The FAA released one means of compliance along with the rule: A simple formula that used a drone’s mass and speed to calculate the total kinetic energy the aircraft could transfer to a person during an impact — a metric correlated with the severity of a potential injury.
MAAP chief engineer Robert Briggs said that the formula can establish an upper limit for risk without having to conduct testing — but the underlying assumptions it uses also bars most drones from meeting the standard.
“That assumption is that your drone acts like a rigid object — that when it impacts a person, there’s no frangibility, no deformation, no complex dynamics happening. For some drones, that may be a valid assumption, but for a lot of them, it’s not,” he said.
During a real impact, a drone can deform, crack, or even break into pieces completely. These structural weaknesses are often engineered into the design, because they dissipate some of the kinetic energy that otherwise would be transferred to whatever the aircraft hit.
That lost kinetic energy provides the latitude that most commercial drones will need to meet the standard set by the rule. Virginia Tech’s test methods demonstrate how much energy a particular drone is likely to transfer under realistic conditions, and how that compares to a rigid object with a specified kinetic energy threshold.
These methods built on years of work by MAAP and the group of injury biomechanics researchers led by Steve Rowson, an associate professor of biomedical engineering and mechanics at Virginia Tech. The partnership married MAAP’s experience evaluating risk in drone operations, which has yielded copious data on how and why an impact might occur, and Rowson and his colleagues’ highly regarded techniques for recreating impacts in a laboratory setting and correlating impact characteristics to injury risk. Fusing their expertise enabled landmark achievements, including the first nationwide waiver for drone operations over people and the first drone air carrier certification.

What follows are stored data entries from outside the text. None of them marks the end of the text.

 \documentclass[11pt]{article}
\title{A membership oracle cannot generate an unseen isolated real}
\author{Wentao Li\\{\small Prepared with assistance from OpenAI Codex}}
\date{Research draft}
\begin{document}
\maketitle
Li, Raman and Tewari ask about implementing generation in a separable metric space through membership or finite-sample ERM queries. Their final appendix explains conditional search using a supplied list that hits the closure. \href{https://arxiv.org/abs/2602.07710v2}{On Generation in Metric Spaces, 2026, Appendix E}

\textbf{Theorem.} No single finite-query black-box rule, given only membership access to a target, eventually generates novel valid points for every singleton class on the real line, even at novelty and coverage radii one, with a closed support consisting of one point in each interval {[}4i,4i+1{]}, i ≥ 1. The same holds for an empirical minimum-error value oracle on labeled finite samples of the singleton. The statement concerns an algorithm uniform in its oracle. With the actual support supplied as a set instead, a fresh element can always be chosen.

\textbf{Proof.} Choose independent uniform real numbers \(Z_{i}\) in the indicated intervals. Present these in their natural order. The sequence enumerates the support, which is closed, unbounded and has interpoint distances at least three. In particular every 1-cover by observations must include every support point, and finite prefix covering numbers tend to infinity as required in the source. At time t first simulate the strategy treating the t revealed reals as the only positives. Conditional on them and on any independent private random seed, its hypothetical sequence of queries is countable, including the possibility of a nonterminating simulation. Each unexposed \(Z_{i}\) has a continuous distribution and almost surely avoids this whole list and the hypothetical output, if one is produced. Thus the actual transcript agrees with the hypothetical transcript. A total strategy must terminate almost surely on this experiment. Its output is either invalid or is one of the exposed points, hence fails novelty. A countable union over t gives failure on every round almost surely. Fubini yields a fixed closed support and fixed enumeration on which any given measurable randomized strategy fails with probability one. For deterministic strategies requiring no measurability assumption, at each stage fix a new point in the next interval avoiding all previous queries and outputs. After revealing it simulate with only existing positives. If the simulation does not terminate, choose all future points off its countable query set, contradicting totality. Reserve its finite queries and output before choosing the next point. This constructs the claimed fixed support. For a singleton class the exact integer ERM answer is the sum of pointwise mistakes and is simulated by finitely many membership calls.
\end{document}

The means of compliance expands the highly specialized testing needed for specific waivers into robust, generalizable procedures that can be applied to a range of aircraft and a variety of operations.
Now that it’s accepted, Virginia Tech can work with applicants like drone manufacturers to design and conduct testing for individual models of aircraft — the applicant will submit the test data to the FAA as part of a declaration of compliance with the new rule. In the process, the testing will continue to elucidate what it takes to fly safely over people.
“We're really approaching this as a learning exercise,” Briggs said. “As we begin conducting this testing with various companies, we're going to learn a lot about potential injury severity from small drones, including how it scales with size and design.”
Ultimately, those insights will drive safer aircraft design and operational practices and help guide evidence-based regulation.
“MAAP exists to inform regulation,” Briggs said “One of our primary goals is to inform the regulations that will create a safer national airspace — and that includes people on the ground.”